(Records)

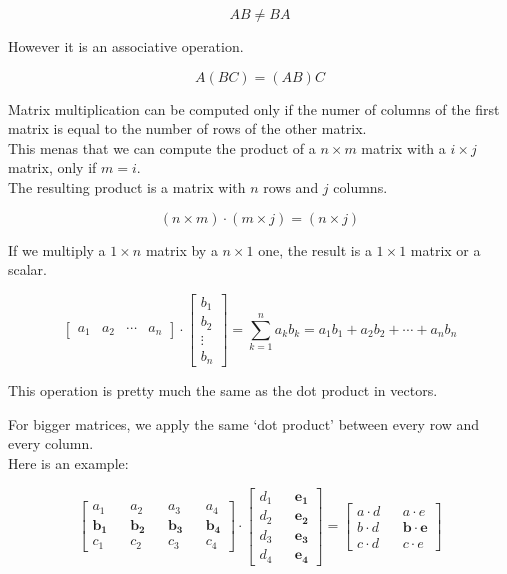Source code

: \documentclass{article}
\begin{document}
\[
    AB\neq BA
\]

However it is an associative operation.

\[
    A(BC)=(AB)C
\]

Matrix multiplication can be computed only if the numer of columns of the first matrix is equal to the number of rows of the other matrix. \\
This menas that we can compute the product of a \(n \times m\) matrix with a \(i \times j\) matrix, only if \(m=i\). \\
The resulting product is a matrix with \(n\) rows and \(j\) columns.

\[
    (n \times m) \cdot (m \times j) = (n \times j)
\]

If we multiply a \(1 \times n\) matrix by a \(n \times 1\) one, the result is a \(1 \times 1\) matrix or a scalar.

\[
    \begin{bmatrix} 
        a_1 & a_2 & \cdots & a_n
    \end{bmatrix}
    \cdot
    \begin{bmatrix} 
        b_1 \\
        b_2 \\
        \vdots \\
        b_n
    \end{bmatrix}
    = \sum_{k=1}^{n} a_k b_k = a_1 b_1 + a_2 b_2 + \cdots + a_n b_n
\]

This operation is pretty much the same as the dot product in vectors.

For bigger matrices, we apply the same `dot product' between every row and every column. \\
Here is an example:

\[
    \begin{bmatrix} 
        a_1 && a_2 && a_3 && a_4 \\
        \mathbf{b_1} && \mathbf{b_2} && \mathbf{b_3} && \mathbf{b_4} \\
        c_1 && c_2 && c_3 && c_4
    \end{bmatrix}
    \cdot
    \begin{bmatrix} 
        d_1 && \mathbf{e_1} \\
        d_2 && \mathbf{e_2} \\
        d_3 && \mathbf{e_3} \\
        d_4 && \mathbf{e_4}
    \end{bmatrix}
    =
    \begin{bmatrix} 
        a \cdot d && a \cdot e \\
        b \cdot d && \mathbf{b \cdot e} \\
        c \cdot d && c \cdot e
    \end{bmatrix}
\]
\end{document}
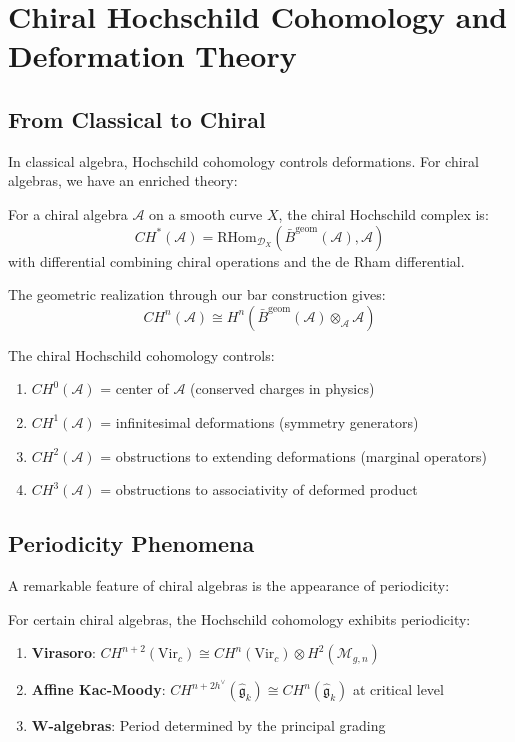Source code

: \section{Chiral Hochschild Cohomology and Deformation Theory}

\subsection{From Classical to Chiral}

In classical algebra, Hochschild cohomology controls deformations. For chiral algebras, we have an enriched theory:

\begin{definition}
For a chiral algebra $\mathcal{A}$ on a smooth curve $X$, the chiral Hochschild complex is:
$$CH^*(\mathcal{A}) = \text{RHom}_{\mathcal{D}_X}(\bar{B}^{\text{geom}}(\mathcal{A}), \mathcal{A})$$
with differential combining chiral operations and the de Rham differential.
\end{definition}

The geometric realization through our bar construction gives:
$$CH^n(\mathcal{A}) \cong H^n\left(\bar{B}^{\text{geom}}(\mathcal{A}) \otimes_{\mathcal{A}} \mathcal{A}\right)$$

\begin{theorem}
The chiral Hochschild cohomology controls:
\begin{enumerate}
\item $CH^0(\mathcal{A})$ = center of $\mathcal{A}$ (conserved charges in physics)
\item $CH^1(\mathcal{A})$ = infinitesimal deformations (symmetry generators)
\item $CH^2(\mathcal{A})$ = obstructions to extending deformations (marginal operators)
\item $CH^3(\mathcal{A})$ = obstructions to associativity of deformed product
\end{enumerate}
\end{theorem}

\subsection{Periodicity Phenomena}

A remarkable feature of chiral algebras is the appearance of periodicity:

\begin{theorem}
For certain chiral algebras, the Hochschild cohomology exhibits periodicity:
\begin{enumerate}
\item \textbf{Virasoro}: $CH^{n+2}(\text{Vir}_c) \cong CH^n(\text{Vir}_c) \otimes H^2(\mathcal{M}_{g,n})$ 
\item \textbf{Affine Kac-Moody}: $CH^{n+2h^\vee}(\widehat{\mathfrak{g}}_k) \cong CH^n(\widehat{\mathfrak{g}}_k)$ at critical level
\item \textbf{W-algebras}: Period determined by the principal grading
\end{enumerate}
\end{theorem}


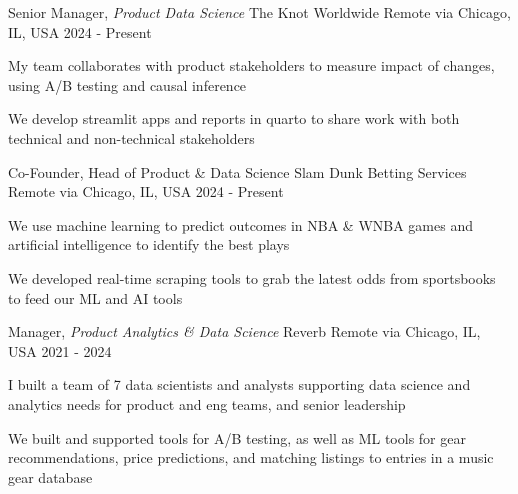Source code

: 
\begin{cventries}

  \cventry
    {Senior Manager,  \textit{Product Data Science}} %
    {The Knot Worldwide} %
    {Remote via Chicago, IL, USA} %
    {2024 - Present} %
    {
      \begin{cvitems}
        \item {My team collaborates with product stakeholders to measure impact of changes, using A/B testing and causal inference}
        \item {We develop streamlit apps and reports in quarto to share work with both technical and non-technical stakeholders}          
      \end{cvitems}
    }

  \cventry
    {Co-Founder, Head of Product \& Data Science} %
    {Slam Dunk Betting Services} %
    {Remote via Chicago, IL, USA} %
    {2024 - Present} %
    {
      \begin{cvitems}
        \item {We use machine learning to predict outcomes in NBA \& WNBA games and artificial intelligence to identify the best plays}
        \item {We developed real-time scraping tools to grab the latest odds from sportsbooks to feed our ML and AI tools}          
      \end{cvitems}
    }

  \cventry
    {Manager, \textit{Product Analytics \& Data Science}} %
    {Reverb} %
    {Remote via Chicago, IL, USA} %
    {2021 - 2024} %
    {
      \begin{cvitems}
        \item {I built a team of 7 data scientists and analysts supporting data science and analytics needs for product and eng teams, and senior leadership}
        \item {We built and supported tools for A/B testing, as well as ML tools for gear recommendations, price predictions, and matching listings to entries in a music gear database}  
      \end{cvitems}
    }


\end{cventries}
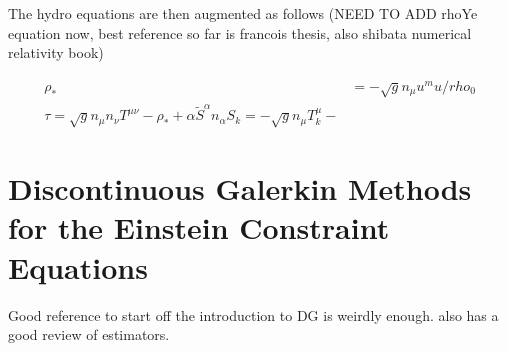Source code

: \documentclass{ut-thesis}
\begin{document}
The hydro equations are then augmented as follows (NEED TO ADD rhoYe equation now, best reference so far is francois thesis, also shibata numerical relativity book)

\begin{align}
  \rho_* &= -\sqrt{g}n_\mu u^mu /rho_0 \\
 \tau = \sqrt{g}n_\mu n_\nu T^{\mu\nu} - \rho_* + \alpha\widetilde{S}^\alpha n_\alpha
  S_k = -\sqrt{g}n_\mu T^\mu_k -
\end{align}

\section{Discontinuous Galerkin Methods for the Einstein Constraint Equations}

Good reference to start off the introduction to DG is \cite{stiller2016robust} weirdly enough.
\cite{bi2015posteriori} also has a good review of estimators.











\end{document}
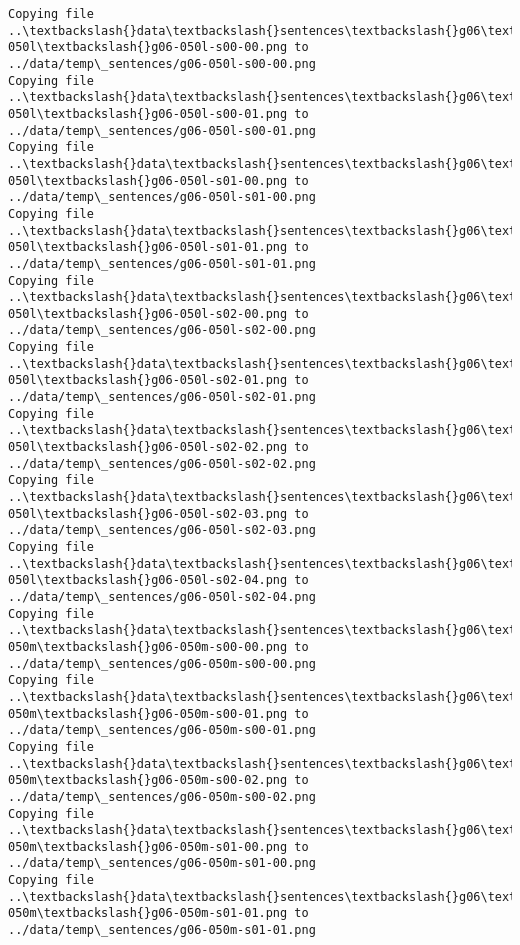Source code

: \documentclass[11pt]{article}
\begin{document}
\begin{Verbatim}[commandchars=\\\{\}]
Copying file ..\textbackslash{}data\textbackslash{}sentences\textbackslash{}g06\textbackslash{}g06-050l\textbackslash{}g06-050l-s00-00.png to
../data/temp\_sentences/g06-050l-s00-00.png
Copying file ..\textbackslash{}data\textbackslash{}sentences\textbackslash{}g06\textbackslash{}g06-050l\textbackslash{}g06-050l-s00-01.png to
../data/temp\_sentences/g06-050l-s00-01.png
Copying file ..\textbackslash{}data\textbackslash{}sentences\textbackslash{}g06\textbackslash{}g06-050l\textbackslash{}g06-050l-s01-00.png to
../data/temp\_sentences/g06-050l-s01-00.png
Copying file ..\textbackslash{}data\textbackslash{}sentences\textbackslash{}g06\textbackslash{}g06-050l\textbackslash{}g06-050l-s01-01.png to
../data/temp\_sentences/g06-050l-s01-01.png
Copying file ..\textbackslash{}data\textbackslash{}sentences\textbackslash{}g06\textbackslash{}g06-050l\textbackslash{}g06-050l-s02-00.png to
../data/temp\_sentences/g06-050l-s02-00.png
Copying file ..\textbackslash{}data\textbackslash{}sentences\textbackslash{}g06\textbackslash{}g06-050l\textbackslash{}g06-050l-s02-01.png to
../data/temp\_sentences/g06-050l-s02-01.png
Copying file ..\textbackslash{}data\textbackslash{}sentences\textbackslash{}g06\textbackslash{}g06-050l\textbackslash{}g06-050l-s02-02.png to
../data/temp\_sentences/g06-050l-s02-02.png
Copying file ..\textbackslash{}data\textbackslash{}sentences\textbackslash{}g06\textbackslash{}g06-050l\textbackslash{}g06-050l-s02-03.png to
../data/temp\_sentences/g06-050l-s02-03.png
Copying file ..\textbackslash{}data\textbackslash{}sentences\textbackslash{}g06\textbackslash{}g06-050l\textbackslash{}g06-050l-s02-04.png to
../data/temp\_sentences/g06-050l-s02-04.png
Copying file ..\textbackslash{}data\textbackslash{}sentences\textbackslash{}g06\textbackslash{}g06-050m\textbackslash{}g06-050m-s00-00.png to
../data/temp\_sentences/g06-050m-s00-00.png
Copying file ..\textbackslash{}data\textbackslash{}sentences\textbackslash{}g06\textbackslash{}g06-050m\textbackslash{}g06-050m-s00-01.png to
../data/temp\_sentences/g06-050m-s00-01.png
Copying file ..\textbackslash{}data\textbackslash{}sentences\textbackslash{}g06\textbackslash{}g06-050m\textbackslash{}g06-050m-s00-02.png to
../data/temp\_sentences/g06-050m-s00-02.png
Copying file ..\textbackslash{}data\textbackslash{}sentences\textbackslash{}g06\textbackslash{}g06-050m\textbackslash{}g06-050m-s01-00.png to
../data/temp\_sentences/g06-050m-s01-00.png
Copying file ..\textbackslash{}data\textbackslash{}sentences\textbackslash{}g06\textbackslash{}g06-050m\textbackslash{}g06-050m-s01-01.png to
../data/temp\_sentences/g06-050m-s01-01.png

\end{Verbatim}
\end{document}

(End Records)

_Your task_: Your answer must consist of every line from the listing that holds the string "testing".

_Task solution_:
        \item {My team collaborates with product stakeholders to measure impact of changes, using A/B testing and causal inference}
        \item {We built and supported tools for A/B testing, as well as ML tools for gear recommendations, price predictions, and matching listings to entries in a music gear database}  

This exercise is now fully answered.